No Egito, o Diálogo do homem cansado da existência com sua alma faz falar um miserável enfermo, escorraçado de casa, como um maldito com verdadeiro lirismo. Não se pode deixar de observar que Jó é o único personagem da literatura hebraica que exprime fascínio pela morte. Além disso, o vocabulário e numerosas alusões deste poema bíblico sugerem certa familiaridade com a cultura egípcia.

É, pois, provável, que o poeta de Jó pertencesse ao circulo internacional da Sabedoria e conhecesse a forma literária do diálogo. Tal gênero se prestava impunemente à apresentação em público de opiniões subversivas ou, pelo menos, de idéias que questionavam os dogmas de uma sociedade conformista. Deve-se notar, entretanto, que o poeta compôs uma obra original.



Nacionalidade do poeta. O diálogo em verso ignora a eleição e a missão de Israel, a aliança mosaica, a aliança davídica, a colina sagrada de Sião, o Templo, o culto sacrifical e a esperança messiânica.

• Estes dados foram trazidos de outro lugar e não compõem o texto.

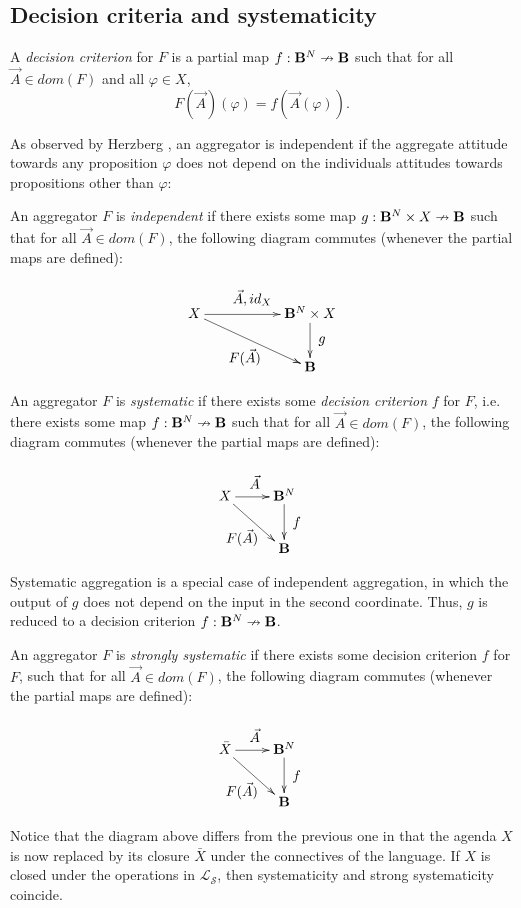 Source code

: \documentclass{llncs}
\numberwithin{equation}{section}
\newcommand{\s}{\mathcal{S}}
\newcommand{\Ls}{\mathcal{L}_{\s}}
\begin{document}
\subsection{Decision criteria and systematicity}

A \emph{decision criterion} for $F$ is a partial map $f:\mathbf{B}^{N}\nrightarrow \mathbf{B}$ such that for all $\vec{A}\in dom (F)$ and all $\varphi\in X$,
\begin{equation}\label{eq1}
F(\vec{A})(\varphi)= f(\vec{A}(\varphi)).
\end{equation}

As observed by Herzberg \cite{He13}, an aggregator is independent if the aggregate attitude towards any proposition $\varphi$ does not depend on the individuals attitudes towards propositions other than $\varphi$:

An aggregator $F$ is \emph{independent} if there exists some map $g:\mathbf{B}^{N}\times X\nrightarrow \mathbf{B}$ such that for all $\vec{A}\in dom(F)$, the following diagram commutes (whenever the partial maps are defined):

$$\xymatrix{
{X} && {\BB^{N}\times X} \ar[ll];[]^*+[o]{\vec{A}, id_{X}} \\
&& {\BB}  \ar[ull];[]_*+[o]{F(\vec{A})}  \ar[u];[]^*+[o]{g}}
$$

An aggregator $F$ is \emph{systematic} if there exists some \emph{decision criterion} $f$ for $F$, i.e. there exists some map $f:\mathbf{B}^{N}\nrightarrow \mathbf{B}$ such that for all $\vec{A}\in dom(F)$, the following diagram commutes (whenever the partial maps are defined):

$$\xymatrix{
{X} & {\BB^{N}} \ar[l];[]^*+[o]{\vec{A}} \\
& {\BB}  \ar[ul];[]_*+[o]{F(\vec{A})}  \ar[u];[]^*+[o]{f}}
$$

Systematic aggregation is a special case of independent aggregation, in which the output of $g$ does not depend on the input in the second coordinate.
Thus, $g$ is reduced to a decision criterion $f:\mathbf{B}^{N}\nrightarrow \mathbf{B}$.

An aggregator $F$ is \emph{strongly systematic} if there exists some decision criterion $f$ for $F$, such that for all $\vec{A}\in dom(F)$, the following diagram commutes (whenever the partial maps are defined):
	
$$\xymatrix{
{\bar{X}} & {\BB^{N}} \ar[l];[]^*+[o]{\vec{A}} \\
& {\BB}  \ar[ul];[]_*+[o]{F(\vec{A})}  \ar[u];[]^*+[o]{f}}
$$

Notice that the diagram above differs from the previous one in that the agenda $X$ is now replaced by its closure $\bar{X}$ under the connectives of the language. If $X$ is closed under the operations in $\Ls$, then systematicity and strong systematicity coincide.
\end{document}
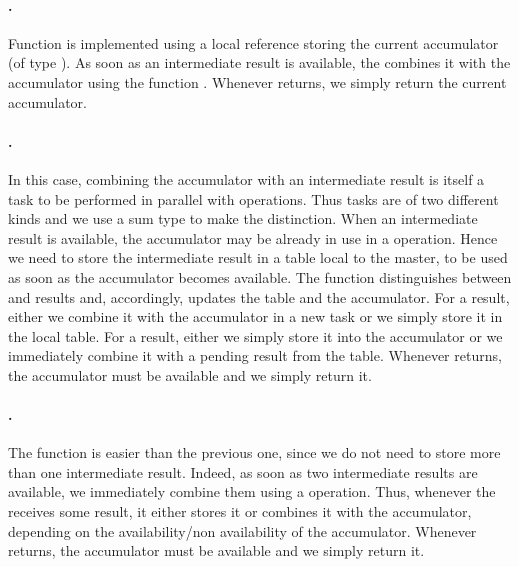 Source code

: \documentclass[a4paper,12pt]{article}
\begin{document}
\paragraph{.} 
Function  is implemented using a local reference
storing the current accumulator (of type ).  As soon as an
intermediate result is available, the  combines it with the
accumulator using the function . Whenever 
returns, we simply return the current accumulator.

\paragraph{.}
In this case, combining the accumulator with an intermediate result is
itself a task to be performed in parallel with  operations.
Thus tasks are of two different kinds and we use a sum type to make
the distinction.
When an intermediate  result is available, the
accumulator may be already in use in a  operation. Hence we
need to store the intermediate  result in a table local to the
master, to be
used as soon as the accumulator becomes available.
The  function distinguishes between  and 
results and, accordingly, updates the table and the accumulator. For a
 result, either we combine it with the accumulator in a new
task or we simply store it in the local table. For a  result,
either we simply store it into the accumulator or we immediately
combine it with a pending  result from the table.
Whenever  returns, the accumulator must be available and
we simply return it.

\paragraph{.}
The function  is easier than the previous one, since
we do not need to store more than one intermediate result. Indeed, as
soon as two intermediate results are available, we immediately combine
them using a  operation. Thus, whenever the 
receives some result, it either stores it or combines it with the
accumulator, depending on the availability/non availability of the
accumulator.  Whenever  returns, the accumulator must be
available and we simply return it.
\end{document}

Aliás, a história popular e arcaica do herói Jó apresentava-se em moldes estrangeiros, nada israelitas. A presença de palavras e torneios de sintaxe que não se encontram em nenhuma outra parte da Bíblia hebraica confirma o caráter excepcional do livro. Alguns estudiosos concluíram, destas observações, que o autor era um sábio oriental não-israelita. Chegou-se até a levantar a hipótese de ser o hebraico do texto atual tradução de algum original aramaico ou árabe.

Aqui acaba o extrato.